インターネット上の解説を散見すると、利休の詠んだ「茶柄杓」を人間の肉体とみなしているかのような解釈が目立つが、それには異論を唱えたいと思う。そのような解説をしている当人に、「ライターの火で手をあぶられたら、あなた熱くありませんか?」と問うてみたくなる。

禅的視点に立つならば、この「茶柄杓」が人間の肉体であるはずがないのである。肉体には感覚器官が備わっており、熱いものは熱い冷たいものは冷たいと感じるのが当然だからである。
もしこの歌を公案に見立てるとすれば、茶柄杓は本来の真面目に決まっている。公案にはそれ以外のテーマはないのである。本来の真面目とは「私」の究極の主体性、いかなる属性も帯びていない純粋の「私」のことである。そのことを指して「無」というのである。

いかなる属性も帯びていないということは、もちろん熱さや寒さとは無縁のものである。今さら、「心なければ」などとことわるのも不自然な感じがする。本来の真面目は、その人が悟っているか否かなどということは関係なく、誰もについてもある。見性とは自分の中にそれを見出すことを言うのである。

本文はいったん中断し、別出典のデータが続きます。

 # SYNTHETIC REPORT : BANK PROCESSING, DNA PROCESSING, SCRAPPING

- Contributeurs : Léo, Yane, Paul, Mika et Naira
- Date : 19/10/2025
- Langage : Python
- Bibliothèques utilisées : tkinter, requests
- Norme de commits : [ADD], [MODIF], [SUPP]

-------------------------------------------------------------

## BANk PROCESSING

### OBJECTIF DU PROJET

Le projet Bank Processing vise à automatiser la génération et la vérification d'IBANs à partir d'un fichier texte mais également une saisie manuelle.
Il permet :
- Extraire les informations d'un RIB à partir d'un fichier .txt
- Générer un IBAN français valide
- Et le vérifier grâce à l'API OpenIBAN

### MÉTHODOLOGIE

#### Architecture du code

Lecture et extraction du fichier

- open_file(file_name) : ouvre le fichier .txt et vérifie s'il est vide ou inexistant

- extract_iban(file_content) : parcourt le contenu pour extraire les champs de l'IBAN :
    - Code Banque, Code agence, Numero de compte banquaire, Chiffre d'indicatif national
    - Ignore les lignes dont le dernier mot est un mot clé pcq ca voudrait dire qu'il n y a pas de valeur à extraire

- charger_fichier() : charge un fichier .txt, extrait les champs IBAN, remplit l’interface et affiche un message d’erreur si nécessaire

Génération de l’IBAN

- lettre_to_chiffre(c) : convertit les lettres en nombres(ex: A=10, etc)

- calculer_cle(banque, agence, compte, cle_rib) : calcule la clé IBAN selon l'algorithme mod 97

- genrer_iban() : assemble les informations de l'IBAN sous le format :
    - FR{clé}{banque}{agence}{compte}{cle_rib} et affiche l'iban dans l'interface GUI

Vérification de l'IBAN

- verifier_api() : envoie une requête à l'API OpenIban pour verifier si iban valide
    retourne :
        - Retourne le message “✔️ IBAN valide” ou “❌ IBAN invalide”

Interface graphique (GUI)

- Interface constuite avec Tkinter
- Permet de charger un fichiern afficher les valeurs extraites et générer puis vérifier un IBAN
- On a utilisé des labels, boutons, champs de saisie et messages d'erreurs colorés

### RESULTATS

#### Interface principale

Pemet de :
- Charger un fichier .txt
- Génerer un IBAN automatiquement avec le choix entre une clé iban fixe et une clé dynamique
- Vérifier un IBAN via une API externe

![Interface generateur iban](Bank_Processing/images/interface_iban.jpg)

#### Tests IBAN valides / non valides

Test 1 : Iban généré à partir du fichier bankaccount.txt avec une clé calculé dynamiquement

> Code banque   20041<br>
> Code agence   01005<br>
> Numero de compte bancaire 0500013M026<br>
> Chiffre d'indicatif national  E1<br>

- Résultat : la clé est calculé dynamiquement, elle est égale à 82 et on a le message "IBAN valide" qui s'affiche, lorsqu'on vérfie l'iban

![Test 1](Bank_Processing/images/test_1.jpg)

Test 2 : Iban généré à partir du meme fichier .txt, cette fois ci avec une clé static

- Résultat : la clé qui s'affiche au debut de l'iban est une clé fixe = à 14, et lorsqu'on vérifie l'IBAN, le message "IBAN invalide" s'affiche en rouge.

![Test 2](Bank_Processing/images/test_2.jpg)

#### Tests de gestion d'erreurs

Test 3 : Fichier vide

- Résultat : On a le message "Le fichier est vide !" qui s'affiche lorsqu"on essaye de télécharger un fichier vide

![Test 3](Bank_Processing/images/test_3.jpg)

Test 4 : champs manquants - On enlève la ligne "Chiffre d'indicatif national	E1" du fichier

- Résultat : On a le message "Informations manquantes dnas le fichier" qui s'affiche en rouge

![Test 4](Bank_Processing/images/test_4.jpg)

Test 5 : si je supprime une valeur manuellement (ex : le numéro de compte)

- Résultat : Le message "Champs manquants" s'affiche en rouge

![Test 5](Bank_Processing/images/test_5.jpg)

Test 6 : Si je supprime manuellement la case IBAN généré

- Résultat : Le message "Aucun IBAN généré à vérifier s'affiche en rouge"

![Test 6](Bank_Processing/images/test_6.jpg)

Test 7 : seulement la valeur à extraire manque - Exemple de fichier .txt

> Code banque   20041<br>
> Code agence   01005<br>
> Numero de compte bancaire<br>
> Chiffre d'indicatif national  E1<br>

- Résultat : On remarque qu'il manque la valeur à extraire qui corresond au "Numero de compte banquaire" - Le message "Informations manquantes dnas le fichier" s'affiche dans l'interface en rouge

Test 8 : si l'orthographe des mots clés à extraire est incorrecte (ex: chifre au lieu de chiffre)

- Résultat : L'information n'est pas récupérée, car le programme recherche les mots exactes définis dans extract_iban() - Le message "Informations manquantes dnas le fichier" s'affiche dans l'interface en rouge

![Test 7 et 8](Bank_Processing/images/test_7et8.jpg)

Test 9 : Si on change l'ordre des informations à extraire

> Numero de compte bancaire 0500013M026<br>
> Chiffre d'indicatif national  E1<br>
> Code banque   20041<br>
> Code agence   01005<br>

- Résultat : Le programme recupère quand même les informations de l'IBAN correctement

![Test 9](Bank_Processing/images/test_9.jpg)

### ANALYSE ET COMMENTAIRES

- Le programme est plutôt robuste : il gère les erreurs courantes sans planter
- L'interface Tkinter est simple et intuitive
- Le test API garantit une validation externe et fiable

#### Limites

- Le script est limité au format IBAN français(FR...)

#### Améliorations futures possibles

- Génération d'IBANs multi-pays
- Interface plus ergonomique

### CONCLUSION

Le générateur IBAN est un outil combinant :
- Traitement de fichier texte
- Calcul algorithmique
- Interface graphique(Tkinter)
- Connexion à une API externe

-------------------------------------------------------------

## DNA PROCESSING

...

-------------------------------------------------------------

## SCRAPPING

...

「無」とは認識の対象となるものがそこには無いという意味に他ならない。主体は認識の対象ではないのである。カント流にいうならば「それは無であることによってあらゆる経験が可能」なのである。

つい最近私は2週間ほど入院していたのだが、私の病室は私以外は自力でトイレにも行けないような高齢の患者ばかりの大部屋だった。認知障害の患者も多く、非常に手のかかる病人ばかりだったが、そこの若い看護師さんたちの働きは実に献身的で見事なものだった。痴呆がかった老人は誠に扱いにくいが、丁寧に感情的にならず実に根気よく接していた。

毎日何度となく汚物処理もこなしていた。そのたびにかなりの臭気が部屋中に漂い、傍観者たる私たちはそれに悩まされるのであるが、それを処理する彼女たちは平然とプロフェッショナルに仕事をこなす。たとえ汚物にまみれたとしても、汚れることのない主体性がそこにはあるのである。